Déclaration au terme de la mission des services du FMI au Burkina Faso

Communiqué de presse n° 13/182
le 20 mai 2013

Une mission du Fonds monétaire international (FMI) a séjourné à Ouagadougou du 25 Avril au 8 Mai 2013 afin de mener des discussions avec les autorités burkinabés sur la sixième revue de son programme économique et financier soutenu par le FMI au titre de l’accord de la Facilité Elargie de Crédit (FEC). ). La mission a rencontré M. Lucien Bembamba, Ministre de l'Economie et des Finances ; Mme Clotilde Ki-Nikiéma, Ministre du Budget ; M. Salif Kaboré, Ministre des Mines ; M. Mahama Zoungrana, ministre de l'Agriculture ; et M. Charles Ki-Zerbo , Directeur National de la Banque Centrale des Etats de Afrique de l'Ouest, ainsi que d'autres hauts fonctionnaires, des représentants du secteur privé et des partenaires au développement.

Mme Laure Redifer, chef de mission du FMI pour le Burkina Faso, a fait la déclaration suivante aujourd'hui à Ouagadougou:

«Malgré les chocs externes, l'activité économique en 2012 a été soutenue, avec une estimation de la croissance du PIB atteignant 9 pourcent, en raison d'une importante campagne agricole 2012, d’une production minière plus forte que prévue, et d’une forte activité dans les services. Les récoltes ont contribué à faire baisser les prix alimentaires et l'inflation globale, conformément aux attentes, et l'inflation moyenne est restée de l'ordre de 3,5 à 4,0 pourcent. Les soldes extérieurs se sont détériorés en 2012, mais pas autant qu'on le craignait, les besoins plus élevés d'importation ayant été compensés par des exportations minières et de coton plus fortes que prévues.

"La collecte des recettes a été soutenue en 2012, avec des recettes totales atteignant 17,7 pourcent du PIB. Les dépenses, y compris celles autorisées par la loi de règlement, étaient conformes aux attentes, mais leur composition reflète une exécution de projets d'investissement financés par des ressources extérieures plus faible que prévu - compensée par la hausse plus importante que prévue des dépenses de fonctionnement et des dépenses d'investissement financées sur ressources intérieures. Le déficit budgétaire qui en résulte est de 3,1 pour cent du PIB, en conformité avec les prévisions. Tous les critères de performance quantitatifs et la plupart des mesures structurelles pour fin Décembre 2012 contenues dans le programme soutenu par le FMI ont été respectés.

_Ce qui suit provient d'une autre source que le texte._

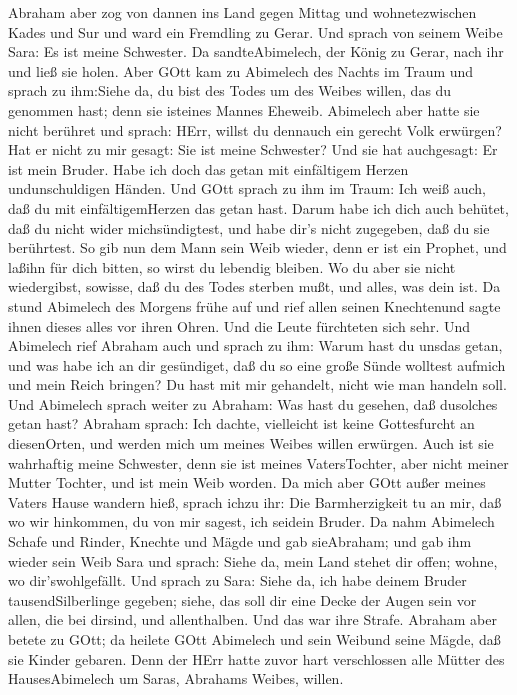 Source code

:  Abraham aber zog von dannen ins Land gegen Mittag und
wohnetezwischen Kades und Sur und ward ein Fremdling zu Gerar.
 Und sprach von seinem Weibe Sara: Es ist meine Schwester.
Da sandteAbimelech, der König zu Gerar, nach ihr und ließ sie holen.
 Aber GOtt kam zu Abimelech des Nachts im Traum und sprach
zu ihm:Siehe da, du bist des Todes um des Weibes willen, das du genommen
hast; denn sie isteines Mannes Eheweib.  Abimelech aber
hatte sie nicht berühret und sprach: HErr, willst du dennauch ein
gerecht Volk erwürgen?  Hat er nicht zu mir gesagt: Sie ist
meine Schwester? Und sie hat auchgesagt: Er ist mein Bruder. Habe ich
doch das getan mit einfältigem Herzen undunschuldigen Händen.
 Und GOtt sprach zu ihm im Traum: Ich weiß auch, daß du mit
einfältigemHerzen das getan hast. Darum habe ich dich auch behütet, daß
du nicht wider michsündigtest, und habe dir's nicht zugegeben, daß du
sie berührtest.  So gib nun dem Mann sein Weib wieder, denn
er ist ein Prophet, und laßihn für dich bitten, so wirst du lebendig
bleiben. Wo du aber sie nicht wiedergibst, sowisse, daß du des Todes
sterben mußt, und alles, was dein ist.  Da stund Abimelech
des Morgens frühe auf und rief allen seinen Knechtenund sagte ihnen
dieses alles vor ihren Ohren. Und die Leute fürchteten sich sehr.
 Und Abimelech rief Abraham auch und sprach zu ihm: Warum
hast du unsdas getan, und was habe ich an dir gesündiget, daß du so eine
große Sünde wolltest aufmich und mein Reich bringen? Du hast mit mir
gehandelt, nicht wie man handeln soll.  Und Abimelech
sprach weiter zu Abraham: Was hast du gesehen, daß dusolches getan hast?
 Abraham sprach: Ich dachte, vielleicht ist keine
Gottesfurcht an diesenOrten, und werden mich um meines Weibes willen
erwürgen.  Auch ist sie wahrhaftig meine Schwester, denn
sie ist meines VatersTochter, aber nicht meiner Mutter Tochter, und ist
mein Weib worden.  Da mich aber GOtt außer meines Vaters
Hause wandern hieß, sprach ichzu ihr: Die Barmherzigkeit tu an mir, daß
wo wir hinkommen, du von mir sagest, ich seidein Bruder. 
Da nahm Abimelech Schafe und Rinder, Knechte und Mägde und gab
sieAbraham; und gab ihm wieder sein Weib Sara  und sprach:
Siehe da, mein Land stehet dir offen; wohne, wo dir'swohlgefällt.
 Und sprach zu Sara: Siehe da, ich habe deinem Bruder
tausendSilberlinge gegeben; siehe, das soll dir eine Decke der Augen
sein vor allen, die bei dirsind, und allenthalben. Und das war ihre
Strafe.  Abraham aber betete zu GOtt; da heilete GOtt
Abimelech und sein Weibund seine Mägde, daß sie Kinder gebaren.
 Denn der HErr hatte zuvor hart verschlossen alle Mütter
des HausesAbimelech um Saras, Abrahams Weibes, willen.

«À l'avenir, les réformes soutenues par le programme mettront l'accent sur la rationalisation et le renforcement des processus d’utilisation de ressources nationales en augmentation, en particulier pour améliorer les infrastructures et la formation, deux conditions préalables à la création d'emplois. La répartition des dépenses sera guidé par les priorités de la Stratégie de Croissance Accélérée et de Développement Durable (SCADD), mais devront aussi répondre aux besoins immédiats, tels que le renforcement de la sécurité nationale, la reconstitution des stocks alimentaires, l'amélioration de la fourniture d'énergie, et le renforcement de la capacité de stockage des carburants ».

« L'activité économique réelle en 2013 devrait rester forte : elle est estimée à 7 pourcent en s'appuyant sur les politiques de croissance de la SCADD. Si les perspectives positives concernant les prix internationaux de l’or et du coton se matérialisent ainsi que les projections de prix de carburant plus faibles, les soldes budgétaires et extérieurs devraient s'améliorer en 2013 et l'inflation devrait rester faible.

«La mission a eu des discussions fructueuses et concertées avec les autorités, et s’est accordée sur un cadre de politique macroéconomiques pour le reste de 2013, qui pourrait servir de base pour la conclusion de la sixième revue sous l'accord FEC. La discussion au Conseil d'administration du FMI est prévue en Juin.